I mean like Al, who claims his kanji for a foreigner is THE name his
bank knows him as, and what's registered, that he have difficulty
believing it is different for other foreigners. [Unless they are
Chinese or Korean.]
> > You are called "kuri-sama"
>
> Yes, at UJF. At the post-office they used family-name-sama. At UFJ, they'd
> call you Eric-sama in that agency or maybe Eri-sama if the last "kku" was
> trimmed by their computer. I've heard them call other gaijins by their given
> name. I asked them to use my family name since we've not kept the pigs
> together and they refused saying gaijins must have their given name first.
> So now, I read on their badge and call them "Tacchan" if they're called
> Takako, etc. I rarely talk to them.
Now that's what I mean about names, and what I'm trying to get Al to
recognize or admit in their dealings with other foreigners.
The names these officials use are important for me, but I do not raise
the issue with them beyond informing them that the kanji are the proper
ones. If they insist I use katakana or the name last to first in all
caps like in my passport, I quietly do so, so my attitude is not an
issue.
> Kuri is a reading of the beginning of my given name.
I am called "Takabayashi"-sama unbidden, which is my proper family
name, and the way I prefer it. It always seemed insulting to be the
only one present called by my first name on the JET Program (when I did
not specifically ask to be called so) simply because I am a foreigner.
And "Eric-sensei" was an oddity. They should either call me Eric or
Eric-san in a more casual situation, or the equivalent of Mr
Takabayashi in a more formal one, like they normally would with other
people.
> > So why can they have kanji characters and I not,
>
> Because the kanji name is the one written on their passport !!!!

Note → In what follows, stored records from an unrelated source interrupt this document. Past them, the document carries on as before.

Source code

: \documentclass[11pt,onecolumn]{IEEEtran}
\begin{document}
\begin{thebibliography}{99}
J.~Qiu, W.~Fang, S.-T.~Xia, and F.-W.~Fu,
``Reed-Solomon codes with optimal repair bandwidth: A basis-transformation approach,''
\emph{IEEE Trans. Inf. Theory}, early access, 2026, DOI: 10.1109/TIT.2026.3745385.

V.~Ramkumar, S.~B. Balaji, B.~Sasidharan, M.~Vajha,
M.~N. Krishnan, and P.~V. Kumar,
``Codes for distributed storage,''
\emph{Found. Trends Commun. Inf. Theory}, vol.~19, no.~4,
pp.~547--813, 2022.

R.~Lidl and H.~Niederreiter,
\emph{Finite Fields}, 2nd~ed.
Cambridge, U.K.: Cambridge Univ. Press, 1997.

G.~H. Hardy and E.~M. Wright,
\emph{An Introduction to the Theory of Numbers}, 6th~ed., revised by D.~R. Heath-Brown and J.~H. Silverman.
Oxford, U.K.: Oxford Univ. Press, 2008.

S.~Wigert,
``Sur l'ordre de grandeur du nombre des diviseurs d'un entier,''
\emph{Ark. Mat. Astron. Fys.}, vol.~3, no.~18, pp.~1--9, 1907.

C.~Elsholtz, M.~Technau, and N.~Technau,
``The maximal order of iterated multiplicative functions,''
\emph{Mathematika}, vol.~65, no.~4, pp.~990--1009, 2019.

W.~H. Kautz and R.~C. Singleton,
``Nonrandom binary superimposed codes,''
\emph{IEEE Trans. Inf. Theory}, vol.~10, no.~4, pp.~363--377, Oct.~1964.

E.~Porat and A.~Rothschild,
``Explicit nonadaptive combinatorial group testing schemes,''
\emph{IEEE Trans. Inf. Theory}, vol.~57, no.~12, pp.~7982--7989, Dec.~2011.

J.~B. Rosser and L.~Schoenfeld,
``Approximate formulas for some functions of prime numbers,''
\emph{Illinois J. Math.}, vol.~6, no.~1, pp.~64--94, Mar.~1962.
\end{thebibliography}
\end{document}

You think Al's made up name is in his passport in kanji for him to be
using his alias the way he is?
> > and some are allowed to use things which are not in fact, their real
> names, as when going by
> > a Japanese alias, as when a Kim becomes a Tanaka?
>
> That you can do too.
As I have been posting, and as you did when talking about Osaka, it is
claimed by Japanese officials it cannot be done.

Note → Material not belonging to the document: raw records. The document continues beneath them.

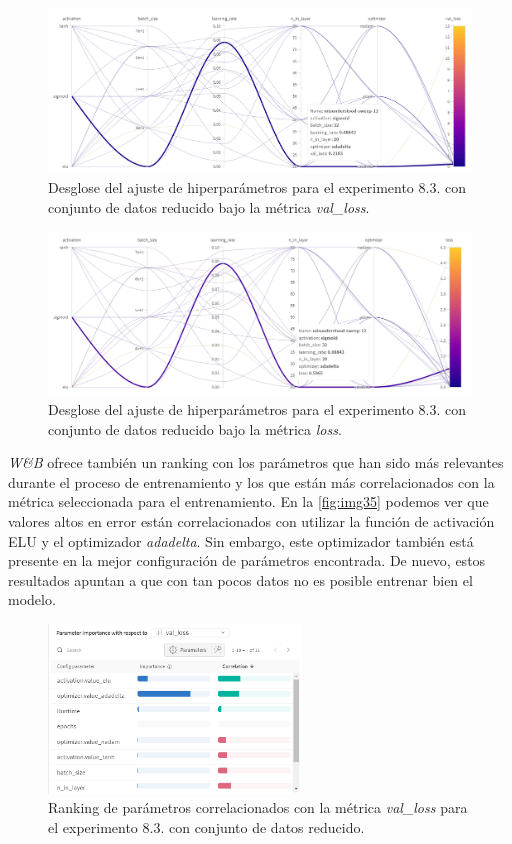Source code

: \begin{figure}[htbp]
    \centering
    \includegraphics[width=1\textwidth]{img/img36.png}
    \caption{Desglose del ajuste de hiperparámetros para el experimento 8.3. con conjunto de datos reducido bajo la métrica \textit{val\_loss}. }
    \label{fig:img36}
\end{figure}

\begin{figure}[htbp]
    \centering
    \includegraphics[width=1\textwidth]{img/img37.png}
    \caption{Desglose del ajuste de hiperparámetros para el experimento 8.3. con conjunto de datos reducido bajo la métrica \textit{loss}.}
    \label{fig:img37}
\end{figure}

\textit{W\&B} ofrece también un ranking con los parámetros que han sido más relevantes durante el proceso de entrenamiento y los que están más correlacionados con la métrica seleccionada para el entrenamiento. En la \autoref{fig:img35} podemos ver que valores altos en error están correlacionados con utilizar la función de activación ELU y el optimizador \textit{adadelta}. Sin embargo, este optimizador también está presente en la mejor configuración de parámetros encontrada. De nuevo, estos resultados apuntan a que con tan pocos datos no es posible entrenar bien el modelo. 


\begin{figure}[htbp]
    \centering
    \includegraphics[width=0.6\textwidth]{img/img35.png}
    \caption{Ranking de parámetros correlacionados con la métrica \textit{val\_loss} para el experimento 8.3. con conjunto de datos reducido.}
    \label{fig:img35}
\end{figure}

> As I said, their ARC is not "Tanaka". They ask people
> to call them Tanaka, 90% of people they meet never see their IDs, and others
> prefer "Tanaka". Many Japanese people (school teachers, employers...) ask
> them to get a Japanese alias because they don't want to hear Korean/Chinese
> names in their class or staff, and they want to avoid the rest of the group
> knowing the person is un-Japanese. And not all of Zainichi dare insisting on
> using their *ethnic* names. You know it's a weird country.
>
> > My names also have valid Chinese characters.
>
> Valid where ?
In Japan since Japanese began using them, which is how my family on
both sides got them. Not only were they, like I, born with proper kanji
for their name, it was what they used.
> Are they on your American passport ? If not, they are not
> valid. Registering a hanko doesn't prove anything as you may register
> several ones with different kanji.
Funny it works different for Al. He doesn't get it.
> Your wife and kids "Takabayashi" kanji
> are valid because it's registered on her koseki (?) and her passport.
The kanji in my wife's passport are her birth name.
But the point is, the Japanese government MADE UP names for my wife and
children, if they insist my kanji are not valid. Otherwise how did they
get the characters? I like the sound of "Abundant Mosquito Forest" or
"Field Hippo's Coconuts" myself.
> If
> you get the US administratioon to give you a passport with your name in
> kanji, you'll be able to use the kanji.
Is Al's passport in kanji? Is yours in katakana?
> >They are Japanese names, in fact, written and
> > read exactly the same as the common Japanese reading. But the "no
> > kanji" rule is not applied so strictly to Chinese or Koreans, just like
> > I wrote.
>
> It's not a "no kanji rule", but "same name as on your passport rule"
The names on yours and Al's passports match the alien registration? I
thought both of you were saying otherwise.
> > I would not be allowed to call myself "Tanaka" at city hall or
> > the licensing division,
>
> They are not either (except if they manage it like Al).
Yes, indeed. How did Al do it? And why can't he believe?